Porém estes personagens ainda não se mostraram muito. Ok, a série só teve dois episódios até agora, mesmo assim outros já chamam atenção. O que temos aqui é um quarteto interessante, um tanto lugar-comum quando se pensa em suspense/terror, mas que pode render no decorrer da trama. O grupo apresenta a vizinha Constance (Jessica Lange), Tate (Evan Peters) o adolescente que se trata com Ben, a governanta Moira O'Hara (interpretada pela veterana Frances Conroy de A Sete Palmos, que adoro) e o sobrevivente Larry Harvey, vivido pelo excelente Denis O'Hare, que fez uma participação memorável na terceira temporada de True Blood. Ah! Ia me esquecendo da filha de Constance, Addy, que sabe ser bem sinistra também.

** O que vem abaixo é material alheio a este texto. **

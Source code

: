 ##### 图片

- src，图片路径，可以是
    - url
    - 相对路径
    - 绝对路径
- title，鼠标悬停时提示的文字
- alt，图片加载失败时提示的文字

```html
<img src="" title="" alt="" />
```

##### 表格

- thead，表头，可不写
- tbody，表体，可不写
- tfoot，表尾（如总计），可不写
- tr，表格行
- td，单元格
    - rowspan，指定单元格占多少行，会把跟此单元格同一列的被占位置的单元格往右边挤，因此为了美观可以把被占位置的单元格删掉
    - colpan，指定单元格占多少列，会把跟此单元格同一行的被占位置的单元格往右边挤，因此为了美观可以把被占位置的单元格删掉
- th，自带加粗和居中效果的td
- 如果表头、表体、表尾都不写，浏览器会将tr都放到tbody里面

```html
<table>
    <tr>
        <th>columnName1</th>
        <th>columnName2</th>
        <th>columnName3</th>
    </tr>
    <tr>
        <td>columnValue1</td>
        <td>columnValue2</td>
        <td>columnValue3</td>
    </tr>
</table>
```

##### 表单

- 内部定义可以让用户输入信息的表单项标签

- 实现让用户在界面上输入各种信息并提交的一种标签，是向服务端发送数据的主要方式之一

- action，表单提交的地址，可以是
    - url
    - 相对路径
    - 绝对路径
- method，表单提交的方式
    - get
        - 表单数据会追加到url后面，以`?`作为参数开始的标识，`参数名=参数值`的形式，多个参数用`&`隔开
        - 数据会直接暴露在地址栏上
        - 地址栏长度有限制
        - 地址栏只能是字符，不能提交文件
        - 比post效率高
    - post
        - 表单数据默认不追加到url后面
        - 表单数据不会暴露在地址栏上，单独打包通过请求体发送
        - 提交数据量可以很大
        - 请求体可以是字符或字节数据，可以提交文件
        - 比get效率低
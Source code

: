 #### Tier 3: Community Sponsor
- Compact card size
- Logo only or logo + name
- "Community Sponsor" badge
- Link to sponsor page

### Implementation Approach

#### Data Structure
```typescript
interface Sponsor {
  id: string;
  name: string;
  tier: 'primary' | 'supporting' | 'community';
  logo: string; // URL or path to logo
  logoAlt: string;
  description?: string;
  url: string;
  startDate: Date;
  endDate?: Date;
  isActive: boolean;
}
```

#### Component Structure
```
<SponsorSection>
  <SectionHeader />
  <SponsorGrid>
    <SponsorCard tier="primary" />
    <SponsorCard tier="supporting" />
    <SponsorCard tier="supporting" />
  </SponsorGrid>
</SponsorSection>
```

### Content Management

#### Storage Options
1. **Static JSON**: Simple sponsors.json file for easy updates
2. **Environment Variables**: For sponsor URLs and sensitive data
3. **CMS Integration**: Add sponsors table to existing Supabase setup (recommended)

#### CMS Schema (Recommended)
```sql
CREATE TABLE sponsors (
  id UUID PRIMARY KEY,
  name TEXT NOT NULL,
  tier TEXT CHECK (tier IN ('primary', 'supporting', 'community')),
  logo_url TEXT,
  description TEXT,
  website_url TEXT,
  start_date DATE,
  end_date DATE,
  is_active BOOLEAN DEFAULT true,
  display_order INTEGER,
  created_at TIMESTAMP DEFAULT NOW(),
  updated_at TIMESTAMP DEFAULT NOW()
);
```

Embora seja prematuro dizer se a série será sucesso ou não, seu elenco pode fazer a trama funcionar. A ideia é interessante e consegue prender atenção, ainda que até agora se tenha visto mais suspense do que qualquer terror, os personagens, principalmente seu protagonista, a casa, são um atrativo especial. Lembrando que a série é do mesmo criador de Glee e Nip/Tuck, Ryan Murphy. Estreou dia 05 de outubro nos EUA e chega ao Brasil dia 8 de novembro pela Fox.